As Edinburgh International Festival audiences discovered in 2009, when he brought his immense interpretation of Faust to Scotland, Romanian theatre master Silviu Purcarete is an artist of extraordinary visual imagination. His latest Festival offering, a brilliant re-visioning of Jonathan Swift's great satire Gulliver's Travels, can only further enhance the reputation of the director and his company, the Radu Stanca National Theatre of Sibiu.
In Swift, Purcarete has alighted upon an author whose visual imagination is as vivid as his own. Consequently, the director has assembled a superb series of tableaux vivant drawing upon not only Gulliver's Travels but also other writings by Swift.
The opening scene, in which we encounter the horses which save Gulliver after he is abandoned by the mutineers, is a bold and beautiful taste of what is to come. The chief horse is played by a real, and wonderfully quiescent, animal, whilst the rest of the herd are represented by actresses in simple yet effective costume, using small stilts for front legs. Purcarete reflects, with tremendous humour, upon Gulliver's wonder at the horses' ability to communicate with each other.

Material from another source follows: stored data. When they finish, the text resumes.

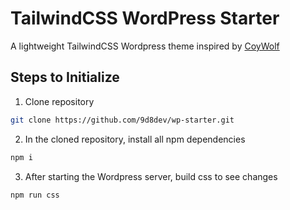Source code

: # TailwindCSS WordPress Starter

A lightweight TailwindCSS Wordpress theme inspired by [CoyWolf](https://coywolf.pro/webdev/wordpress-starter-theme/)

## Steps to Initialize

1. Clone repository

```bash
git clone https://github.com/9d8dev/wp-starter.git
```

2. In the cloned repository, install all npm dependencies

```bash
npm i
```

3. After starting the Wordpress server, build css to see changes

```bash
npm run css
```
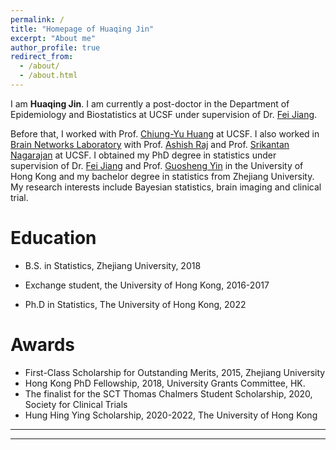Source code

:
 ```yaml
---
permalink: /
title: "Homepage of Huaqing Jin"
excerpt: "About me"
author_profile: true
redirect_from: 
  - /about/
  - /about.html
---
```



I am **Huaqing Jin**. 
I am currently a post-doctor in the 
Department of Epidemiology and Biostatistics
at UCSF under supervision of 
Dr. [Fei Jiang](https://jianglab.ucsf.edu/home).

Before that, 
I worked with Prof. [Chiung-Yu Huang](https://profiles.ucsf.edu/chiung-yu.huang) 
at UCSF.
I also worked in [Brain Networks Laboratory](https://radiology.ucsf.edu/research/labs/brain-networks-lab) with
Prof. [Ashish Raj](https://radiology.ucsf.edu/people/ashish-raj) and
Prof. [Srikantan Nagarajan](https://profiles.ucsf.edu/srikantan.nagarajan) at UCSF.
I obtained my PhD degree in statistics under supervision of 
Dr. [Fei Jiang](https://jianglab.ucsf.edu/home) and
Prof. [Guosheng Yin](https://web.hku.hk/~gyin/) in the University of Hong Kong
and my bachelor degree in statistics from Zhejiang University.
My research interests include Bayesian statistics, brain imaging and clinical trial.


<!--
News
==== 
* 2025-01: I will join the Department of Statistics and Data Science at Tsinghua University as a tenure-track assistant professor in September 2025.
-->


Education
======
* B.S. in Statistics, Zhejiang University, 2018

* Exchange student, the University of Hong Kong, 2016-2017

* Ph.D in Statistics, The University of Hong Kong, 2022 


<!--
Programming 
======
* Python
* R
* C++

Languages
=======
* Chinese (native)
* English (fluent)
-->

  
Awards
======
<!--* First-Class Scholarship for Outstanding Students, 2015, Zhejiang University -->
* First-Class Scholarship for Outstanding Merits, 2015, Zhejiang University <!--* Fung Scholarship, 2016, Victor and William Fung Foundation -->
* Hong Kong PhD Fellowship, 2018, University Grants Committee, HK.
* The finalist for the SCT Thomas Chalmers Student Scholarship, 2020, Society for Clinical Trials
* Hung Hing Ying Scholarship, 2020-2022, The University of Hong Kong



----
----

<script type="text/javascript" id="clustrmaps" src="//clustrmaps.com/map_v2.js?d=YD-xsuqtgbR5Opk1qnMnnTE5uqO1LZA-btlGEZfmoRA&cl=ffffff&w=a"></script>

There is comedy of a much darker kind in the brilliantly realised scene in which poor women sell their babies, only for a cook to select an infant, kill it, and cook and eat one of its organs. Inspired by Swift's darkly satirical essay A Modest Proposal (For preventing the children of poor people in Ireland from being a burden on their parents or country - ), and performed with a kind of Pythonesque alacrity, it is a genuinely shocking testament to the continued power of Swift's social insight.
As the production shifts from one living picture to another, one is struck, not only by the Purcarete's creativity, but also by his brilliant proficiency in an array of theatrical methods. In Brobdingnag, for example, the giants are represented by way of an ingenious, and hilarious, shadow theatre.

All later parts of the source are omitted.